■ Goal of the exercise: Each line that has the string "your" must be copied from the records below.

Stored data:
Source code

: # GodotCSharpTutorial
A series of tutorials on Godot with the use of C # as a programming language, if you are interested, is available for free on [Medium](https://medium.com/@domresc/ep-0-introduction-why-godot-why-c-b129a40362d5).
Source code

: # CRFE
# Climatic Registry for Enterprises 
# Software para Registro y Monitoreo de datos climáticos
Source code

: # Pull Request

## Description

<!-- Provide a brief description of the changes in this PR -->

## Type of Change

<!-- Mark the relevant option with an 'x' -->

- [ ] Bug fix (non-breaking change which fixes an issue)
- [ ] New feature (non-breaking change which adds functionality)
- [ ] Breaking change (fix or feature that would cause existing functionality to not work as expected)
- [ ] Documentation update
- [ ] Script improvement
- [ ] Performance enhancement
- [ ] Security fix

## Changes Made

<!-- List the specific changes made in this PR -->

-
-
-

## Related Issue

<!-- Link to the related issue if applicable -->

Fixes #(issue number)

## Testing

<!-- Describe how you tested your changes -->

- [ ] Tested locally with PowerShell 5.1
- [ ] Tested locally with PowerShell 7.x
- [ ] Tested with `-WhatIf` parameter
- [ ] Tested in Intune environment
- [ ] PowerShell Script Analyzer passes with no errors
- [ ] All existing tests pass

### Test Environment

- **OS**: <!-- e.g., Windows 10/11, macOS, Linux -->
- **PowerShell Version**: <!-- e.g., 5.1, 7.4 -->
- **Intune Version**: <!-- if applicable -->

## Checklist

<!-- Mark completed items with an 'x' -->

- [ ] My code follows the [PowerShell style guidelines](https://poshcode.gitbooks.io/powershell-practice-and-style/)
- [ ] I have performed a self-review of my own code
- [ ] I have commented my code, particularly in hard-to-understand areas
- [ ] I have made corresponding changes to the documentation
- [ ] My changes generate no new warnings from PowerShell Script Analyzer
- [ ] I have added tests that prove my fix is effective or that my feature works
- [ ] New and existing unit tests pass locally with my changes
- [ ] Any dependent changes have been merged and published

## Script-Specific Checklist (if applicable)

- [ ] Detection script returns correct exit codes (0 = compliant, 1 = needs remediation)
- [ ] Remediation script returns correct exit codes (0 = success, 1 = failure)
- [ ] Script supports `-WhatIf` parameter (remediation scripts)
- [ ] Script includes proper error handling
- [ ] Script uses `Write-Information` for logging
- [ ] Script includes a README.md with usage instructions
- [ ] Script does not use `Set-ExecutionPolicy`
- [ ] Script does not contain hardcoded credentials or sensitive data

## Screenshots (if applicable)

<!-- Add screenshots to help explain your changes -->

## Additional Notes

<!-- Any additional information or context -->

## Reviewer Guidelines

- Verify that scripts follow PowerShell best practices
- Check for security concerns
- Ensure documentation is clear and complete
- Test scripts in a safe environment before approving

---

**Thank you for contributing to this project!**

■ Exercise result:
<!-- Describe how you tested your changes -->
<!-- Add screenshots to help explain your changes -->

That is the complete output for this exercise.